# [Required work]
Your reply should be one number, which is how many lines in the listing below contain "GetProjectsHandle".

# [Data for the task]
____
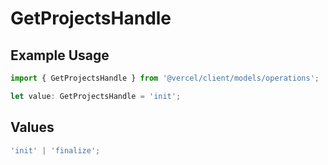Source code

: # GetProjectsHandle

## Example Usage

```typescript
import { GetProjectsHandle } from '@vercel/client/models/operations';

let value: GetProjectsHandle = 'init';
```

## Values

```typescript
'init' | 'finalize';
```
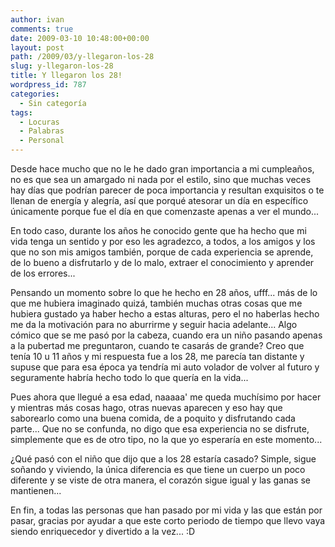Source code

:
 ```yaml
---
author: ivan
comments: true
date: 2009-03-10 10:48:00+00:00
layout: post
path: /2009/03/y-llegaron-los-28
slug: y-llegaron-los-28
title: Y llegaron los 28!
wordpress_id: 787
categories:
  - Sin categoría
tags:
  - Locuras
  - Palabras
  - Personal
---
```


Desde hace mucho que no le he dado gran importancia a mi cumpleaños, no es que sea un amargado ni nada por el estilo, sino que muchas veces hay días que podrían parecer de poca importancia y resultan exquisitos o te llenan de energía y alegría, así que porqué atesorar un día en específico únicamente porque fue el día en que comenzaste apenas a ver el mundo...

En todo caso, durante los años he conocido gente que ha hecho que mi vida tenga un sentido y por eso les agradezco, a todos, a los amigos y los que no son mis amigos también, porque de cada experiencia se aprende, de lo bueno a disfrutarlo y de lo malo, extraer el conocimiento y aprender de los errores...

Pensando un momento sobre lo que he hecho en 28 años, ufff... más de lo que me hubiera imaginado quizá, también muchas otras cosas que me hubiera gustado ya haber hecho a estas alturas, pero el no haberlas hecho me da la motivación para no aburrirme y seguir hacia adelante... Algo cómico que se me pasó por la cabeza, cuando era un niño pasando apenas a la pubertad me preguntaron, cuando te casarás de grande? Creo que tenía 10 u 11 años y mi respuesta fue a los 28, me parecía tan distante y supuse que para esa época ya tendría mi auto volador de volver al futuro y seguramente habría hecho todo lo que quería en la vida...

Pues ahora que llegué a esa edad, naaaaa' me queda muchísimo por hacer y mientras más cosas hago, otras nuevas aparecen y eso hay que saborearlo como una buena comida, de a poquito y disfrutando cada parte... Que no se confunda, no digo que esa experiencia no se disfrute, simplemente que es de otro tipo, no la que yo esperaría en este momento...

¿Qué pasó con el niño que dijo que a los 28 estaría casado? Simple, sigue soñando y viviendo, la única diferencia es que tiene un cuerpo un poco diferente y se viste de otra manera, el corazón sigue igual y las ganas se mantienen...

En fin, a todas las personas que han pasado por mi vida y las que están por pasar, gracias por ayudar a que este corto periodo de tiempo que llevo vaya siendo enriquecedor y divertido a la vez... :D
____
# [Result of the task]
3